Even as a teenager, Bowers was described by a former friend as “pretty much a ghost.” The New York Times reports, “His next-door neighbors also described him as a man who was barely there.” Before murderously announcing his presence to the world, Bowers seemed in many respects to be living an invisible life.
If we now identify mass killing, hatred, and anti-Semitism as the problem, then we are going to focus on circumstantial causes such as the rise of white nationalism, hatred amplified through social media, combined with readily available firearms. But this ugliness festers in a wider context: the largely invisible lives endured by millions of Americans whose social bonds are weak, tenuous, or non-existent.
In a culture that celebrates the fiction of “self-made” success, we are encouraged to believe that even in isolation we somehow have the capacity to define our self-worth, but humans are not a solitary species. As much as we cherish our autonomy, we need other people in our lives.
As the Catholic philosopher, Jean Vanier, has written:
To be lonely is to feel unwanted and unloved, and therefore unlovable. Loneliness is a taste of death.
It’s easy to see xenophobia and hostility to immigrants as simply products of racism, and to varying degrees no doubt they are, but beneath this bigotry runs a deeper current: the experience of individuals who feel neglected while believing the very thing they silently hunger for — inclusion — is being offered to others.
Trumpism offers a fake ointment for this injury by constructing an illusion of inclusion — a society that puts Americans first — but in actuality simply expands and inflames social divisions.
After Elliot Rodgers killed himself and six people near the UC Santa Barbara campus in May, 2014, Niobe Way wrote:
Our culture prizes independence over human connection.
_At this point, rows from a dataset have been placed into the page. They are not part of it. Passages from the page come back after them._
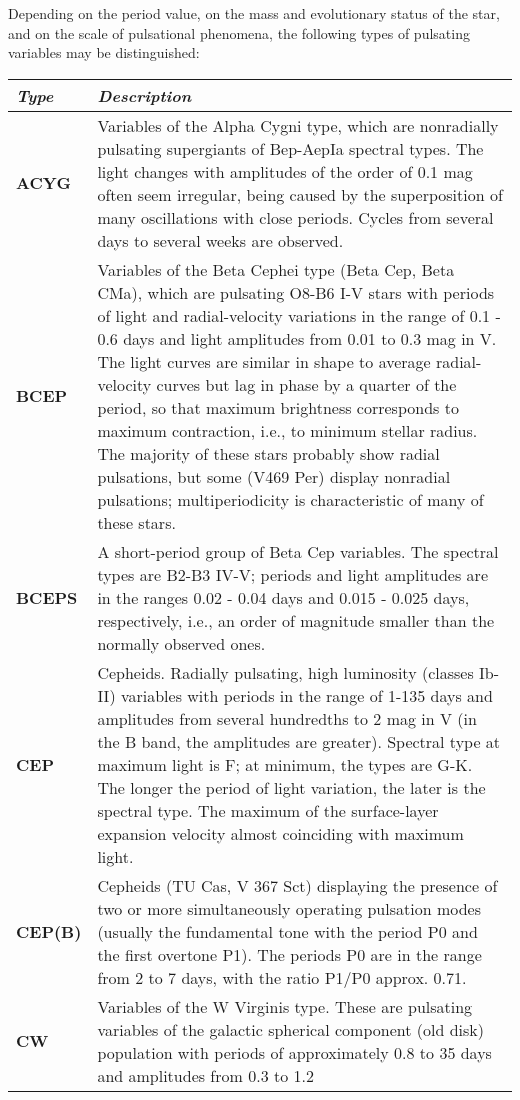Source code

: Depending on the period value, on the mass and evolutionary status of
the star, and on the scale of pulsational phenomena, the following types
of pulsating variables may be distinguished:

\begin{longtabu} to \textwidth {l|X}
\toprule
\emph{Type} & \emph{Description}\tabularnewline
\midrule
\textbf{ACYG} & Variables of the Alpha Cygni type, which are nonradially
pulsating supergiants of Bep-AepIa spectral types. The light changes
with amplitudes of the order of 0.1 mag often seem irregular, being
caused by the superposition of many oscillations with close periods.
Cycles from several days to several weeks are observed.\tabularnewline
\textbf{BCEP} & Variables of the Beta Cephei type (Beta Cep, Beta CMa),
which are pulsating O8-B6 I-V stars with periods of light and
radial-velocity variations in the range of 0.1 - 0.6 days and light
amplitudes from 0.01 to 0.3 mag in V. The light curves are similar in
shape to average radial-velocity curves but lag in phase by a quarter of
the period, so that maximum brightness corresponds to maximum
contraction, i.e., to minimum stellar radius. The majority of these
stars probably show radial pulsations, but some (V469 Per) display
nonradial pulsations; multiperiodicity is characteristic of many of
these stars.\tabularnewline
\textbf{BCEPS} & A short-period group of Beta Cep variables. The
spectral types are B2-B3 IV-V; periods and light amplitudes are in the
ranges 0.02 - 0.04 days and 0.015 - 0.025 days, respectively, i.e., an
order of magnitude smaller than the normally observed
ones.\tabularnewline
\textbf{CEP} & Cepheids. Radially pulsating, high luminosity (classes
Ib-II) variables with periods in the range of 1-135 days and amplitudes
from several hundredths to 2 mag in V (in the B band, the amplitudes are
greater). Spectral type at maximum light is F; at minimum, the types are
G-K. The longer the period of light variation, the later is the spectral
type. The maximum of the surface-layer expansion velocity almost
coinciding with maximum light.\tabularnewline
\textbf{CEP(B)} & Cepheids (TU Cas, V 367 Sct) displaying the presence
of two or more simultaneously operating pulsation modes (usually the
fundamental tone with the period P0 and the first overtone P1). The
periods P0 are in the range from 2 to 7 days, with the ratio P1/P0
approx. 0.71.\tabularnewline
\textbf{CW} & Variables of the W Virginis type. These are pulsating
variables of the galactic spherical component (old disk) population with
periods of approximately 0.8 to 35 days and amplitudes from 0.3 to 1.2

\end{longtabu}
It devalues and even discourages close friendships, particularly among boys and men. And our definitions of manhood emphasize aggression, toughness and rugged individualism at the expense of girls, women and relationships.
We know these aspects of our culture lie at the root of the problem not only because killers, like Rodgers, tell us so in their journals and media postings. The science has also been telling us so for decades. We simply aren’t paying attention.
Neuroscientists, developmental psychologists, evolutionary anthropologists, primatologists and health researchers agree: Humans need and want close relationships, including friendships, and when they don’t have them, there are serious physical and mental health consequences.
Last year, Politico reported that across America, social isolation is increasingly viewed as a public health crisis:
Someone who lacks social relationships has the same risk for early death as someone who is severely obese, according to a 2015 analysis by researchers at Brigham Young University. The feeling of loneliness, or a person’s perception of being isolated, has been linked to higher blood pressure and cognitive decline.
A 2018 Cigna study finds loneliness at epidemic levels:
- Nearly half of Americans report sometimes or always feeling alone (46 percent) or left out (47 percent).
- One in four Americans (27 percent) rarely or never feel as though there are people who really understand them.
- Two in five Americans sometimes or always feel that their relationships are not meaningful (43 percent) and that they are isolated from others (43 percent).
- One in five people report they rarely or never feel close to people (20 percent) or feel like there are people they can talk to (18 percent).
A society marked by so much loneliness has lost much of the fabric that’s required to hold any society together. Indeed, a nation made of so many individuals increasingly experiencing the pain of isolation more than being nurtured by their connections with others is already in the process of social dissolution.
While violence and political divisions capture the headlines, America’s social breakdown long preceded the emergence of Donald Trump and the creation of social media — an incremental and quiet breakdown that is all the more destructive because it captures so little attention.
Unless we come together, we inevitably fall apart.